Output exactly the lines between the one holding "their own account" and the last line of the data below, both of those lines included.
*** Exercise material ***
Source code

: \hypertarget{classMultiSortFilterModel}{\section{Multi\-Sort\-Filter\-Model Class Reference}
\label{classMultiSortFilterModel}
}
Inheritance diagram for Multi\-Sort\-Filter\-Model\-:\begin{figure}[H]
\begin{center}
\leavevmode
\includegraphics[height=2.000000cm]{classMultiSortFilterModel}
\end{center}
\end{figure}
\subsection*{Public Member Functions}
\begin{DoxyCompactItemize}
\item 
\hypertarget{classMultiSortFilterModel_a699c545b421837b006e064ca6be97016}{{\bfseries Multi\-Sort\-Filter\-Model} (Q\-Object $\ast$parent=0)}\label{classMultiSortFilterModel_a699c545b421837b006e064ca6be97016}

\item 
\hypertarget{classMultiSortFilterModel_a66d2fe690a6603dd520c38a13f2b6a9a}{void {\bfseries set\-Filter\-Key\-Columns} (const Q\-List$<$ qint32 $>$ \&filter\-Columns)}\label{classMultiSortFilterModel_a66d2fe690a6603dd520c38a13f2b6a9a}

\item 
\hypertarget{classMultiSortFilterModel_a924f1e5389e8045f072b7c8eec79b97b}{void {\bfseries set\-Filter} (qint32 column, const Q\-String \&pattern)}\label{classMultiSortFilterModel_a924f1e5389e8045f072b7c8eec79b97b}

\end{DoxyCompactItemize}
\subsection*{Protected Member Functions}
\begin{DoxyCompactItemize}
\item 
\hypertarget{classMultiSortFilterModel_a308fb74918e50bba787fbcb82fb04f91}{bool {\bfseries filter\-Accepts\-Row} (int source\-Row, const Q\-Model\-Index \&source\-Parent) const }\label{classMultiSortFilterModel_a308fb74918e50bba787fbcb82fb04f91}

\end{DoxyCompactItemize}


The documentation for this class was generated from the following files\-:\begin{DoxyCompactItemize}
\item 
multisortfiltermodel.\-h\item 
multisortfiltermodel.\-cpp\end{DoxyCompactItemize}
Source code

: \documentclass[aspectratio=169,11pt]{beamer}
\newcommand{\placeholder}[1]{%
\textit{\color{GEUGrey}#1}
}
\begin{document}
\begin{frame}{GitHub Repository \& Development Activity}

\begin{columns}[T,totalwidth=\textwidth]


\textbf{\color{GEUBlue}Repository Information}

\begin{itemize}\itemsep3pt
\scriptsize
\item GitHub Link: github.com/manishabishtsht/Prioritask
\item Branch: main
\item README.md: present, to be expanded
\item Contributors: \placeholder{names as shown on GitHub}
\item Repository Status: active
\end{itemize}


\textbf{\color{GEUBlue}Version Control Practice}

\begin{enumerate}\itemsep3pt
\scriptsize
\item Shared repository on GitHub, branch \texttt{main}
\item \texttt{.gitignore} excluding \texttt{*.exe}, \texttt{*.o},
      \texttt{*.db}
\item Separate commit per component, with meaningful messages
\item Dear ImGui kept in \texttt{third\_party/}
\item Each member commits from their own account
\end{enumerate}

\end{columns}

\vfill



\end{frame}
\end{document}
*** End of Exercise material ***
Written answer:
\item Each member commits from their own account
\end{enumerate}

\end{columns}

\vfill



\end{frame}
\end{document}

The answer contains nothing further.